EXERCISE BRIEF: Nothing in the records may be altered, so transcribe them exactly.

INPUT DATA:

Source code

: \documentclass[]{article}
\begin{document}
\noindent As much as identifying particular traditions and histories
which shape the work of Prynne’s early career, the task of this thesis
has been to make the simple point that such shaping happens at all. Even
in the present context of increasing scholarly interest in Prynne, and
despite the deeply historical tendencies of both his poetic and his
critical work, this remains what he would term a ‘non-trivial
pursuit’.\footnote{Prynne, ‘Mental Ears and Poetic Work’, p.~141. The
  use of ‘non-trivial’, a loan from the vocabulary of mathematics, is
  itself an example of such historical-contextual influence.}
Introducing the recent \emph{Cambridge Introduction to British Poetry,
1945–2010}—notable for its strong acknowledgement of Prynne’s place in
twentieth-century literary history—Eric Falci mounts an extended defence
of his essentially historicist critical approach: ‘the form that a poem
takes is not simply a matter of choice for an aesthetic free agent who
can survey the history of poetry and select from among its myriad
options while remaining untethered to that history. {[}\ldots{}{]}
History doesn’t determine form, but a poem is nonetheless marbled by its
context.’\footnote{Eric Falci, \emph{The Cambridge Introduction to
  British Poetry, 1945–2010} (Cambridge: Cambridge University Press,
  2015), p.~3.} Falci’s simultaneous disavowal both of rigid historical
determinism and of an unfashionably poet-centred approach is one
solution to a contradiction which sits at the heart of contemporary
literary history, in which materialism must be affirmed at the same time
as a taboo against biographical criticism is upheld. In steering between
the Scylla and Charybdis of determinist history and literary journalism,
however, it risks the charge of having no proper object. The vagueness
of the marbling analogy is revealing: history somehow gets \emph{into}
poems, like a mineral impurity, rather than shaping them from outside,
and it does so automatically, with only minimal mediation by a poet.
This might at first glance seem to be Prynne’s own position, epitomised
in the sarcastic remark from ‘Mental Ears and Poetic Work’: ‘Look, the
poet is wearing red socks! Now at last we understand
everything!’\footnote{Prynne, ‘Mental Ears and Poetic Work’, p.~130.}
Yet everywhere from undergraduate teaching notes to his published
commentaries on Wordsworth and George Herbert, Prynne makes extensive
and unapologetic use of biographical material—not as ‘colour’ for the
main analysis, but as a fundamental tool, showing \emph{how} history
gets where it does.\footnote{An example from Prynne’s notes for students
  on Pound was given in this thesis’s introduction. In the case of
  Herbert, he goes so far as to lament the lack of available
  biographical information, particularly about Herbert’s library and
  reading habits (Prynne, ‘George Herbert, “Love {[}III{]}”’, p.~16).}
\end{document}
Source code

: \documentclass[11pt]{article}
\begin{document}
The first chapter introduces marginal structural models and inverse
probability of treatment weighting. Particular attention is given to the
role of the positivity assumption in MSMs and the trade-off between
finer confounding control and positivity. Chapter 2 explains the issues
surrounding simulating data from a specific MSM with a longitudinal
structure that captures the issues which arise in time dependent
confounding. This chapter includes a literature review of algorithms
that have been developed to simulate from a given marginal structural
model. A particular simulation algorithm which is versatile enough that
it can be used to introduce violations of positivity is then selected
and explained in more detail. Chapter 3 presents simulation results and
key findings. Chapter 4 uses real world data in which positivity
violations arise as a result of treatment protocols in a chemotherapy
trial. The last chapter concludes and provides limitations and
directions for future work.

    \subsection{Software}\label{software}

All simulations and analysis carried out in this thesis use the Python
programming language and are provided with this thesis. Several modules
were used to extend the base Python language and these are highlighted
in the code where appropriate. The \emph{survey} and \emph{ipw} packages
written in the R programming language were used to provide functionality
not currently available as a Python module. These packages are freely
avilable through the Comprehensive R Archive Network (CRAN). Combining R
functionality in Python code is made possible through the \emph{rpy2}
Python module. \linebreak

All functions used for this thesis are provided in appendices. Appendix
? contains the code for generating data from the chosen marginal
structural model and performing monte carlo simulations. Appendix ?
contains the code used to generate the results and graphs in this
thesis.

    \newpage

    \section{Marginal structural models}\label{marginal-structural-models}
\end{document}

PROBLEM SOLUTION:
Source code

: \documentclass[]{article}
\begin{document}
\noindent As much as identifying particular traditions and histories
which shape the work of Prynne’s early career, the task of this thesis
has been to make the simple point that such shaping happens at all. Even
in the present context of increasing scholarly interest in Prynne, and
despite the deeply historical tendencies of both his poetic and his
critical work, this remains what he would term a ‘non-trivial
pursuit’.\footnote{Prynne, ‘Mental Ears and Poetic Work’, p.~141. The
  use of ‘non-trivial’, a loan from the vocabulary of mathematics, is
  itself an example of such historical-contextual influence.}
Introducing the recent \emph{Cambridge Introduction to British Poetry,
1945–2010}—notable for its strong acknowledgement of Prynne’s place in
twentieth-century literary history—Eric Falci mounts an extended defence
of his essentially historicist critical approach: ‘the form that a poem
takes is not simply a matter of choice for an aesthetic free agent who
can survey the history of poetry and select from among its myriad
options while remaining untethered to that history. {[}\ldots{}{]}
History doesn’t determine form, but a poem is nonetheless marbled by its
context.’\footnote{Eric Falci, \emph{The Cambridge Introduction to
  British Poetry, 1945–2010} (Cambridge: Cambridge University Press,
  2015), p.~3.} Falci’s simultaneous disavowal both of rigid historical
determinism and of an unfashionably poet-centred approach is one
solution to a contradiction which sits at the heart of contemporary
literary history, in which materialism must be affirmed at the same time
as a taboo against biographical criticism is upheld. In steering between
the Scylla and Charybdis of determinist history and literary journalism,
however, it risks the charge of having no proper object. The vagueness
of the marbling analogy is revealing: history somehow gets \emph{into}
poems, like a mineral impurity, rather than shaping them from outside,
and it does so automatically, with only minimal mediation by a poet.
This might at first glance seem to be Prynne’s own position, epitomised
in the sarcastic remark from ‘Mental Ears and Poetic Work’: ‘Look, the
poet is wearing red socks! Now at last we understand
everything!’\footnote{Prynne, ‘Mental Ears and Poetic Work’, p.~130.}
Yet everywhere from undergraduate teaching notes to his published
commentaries on Wordsworth and George Herbert, Prynne makes extensive
and unapologetic use of biographical material—not as ‘colour’ for the
main analysis, but as a fundamental tool, showing \emph{how} history
gets where it does.\footnote{An example from Prynne’s notes for students
  on Pound was given in this thesis’s introduction. In the case of
  Herbert, he goes so far as to lament the lack of available
  biographical information, particularly about Herbert’s library and
  reading habits (Prynne, ‘George Herbert, “Love {[}III{]}”’, p.~16).}
\end{document}
Source code

: \documentclass[11pt]{article}
\begin{document}
The first chapter introduces marginal structural models and inverse
probability of treatment weighting. Particular attention is given to the
role of the positivity assumption in MSMs and the trade-off between
finer confounding control and positivity. Chapter 2 explains the issues
surrounding simulating data from a specific MSM with a longitudinal
structure that captures the issues which arise in time dependent
confounding. This chapter includes a literature review of algorithms
that have been developed to simulate from a given marginal structural
model. A particular simulation algorithm which is versatile enough that
it can be used to introduce violations of positivity is then selected
and explained in more detail. Chapter 3 presents simulation results and
key findings. Chapter 4 uses real world data in which positivity
violations arise as a result of treatment protocols in a chemotherapy
trial. The last chapter concludes and provides limitations and
directions for future work.

    \subsection{Software}\label{software}

All simulations and analysis carried out in this thesis use the Python
programming language and are provided with this thesis. Several modules
were used to extend the base Python language and these are highlighted
in the code where appropriate. The \emph{survey} and \emph{ipw} packages
written in the R programming language were used to provide functionality
not currently available as a Python module. These packages are freely
avilable through the Comprehensive R Archive Network (CRAN). Combining R
functionality in Python code is made possible through the \emph{rpy2}
Python module. \linebreak

All functions used for this thesis are provided in appendices. Appendix
? contains the code for generating data from the chosen marginal
structural model and performing monte carlo simulations. Appendix ?
contains the code used to generate the results and graphs in this
thesis.

    \newpage

    \section{Marginal structural models}\label{marginal-structural-models}
\end{document}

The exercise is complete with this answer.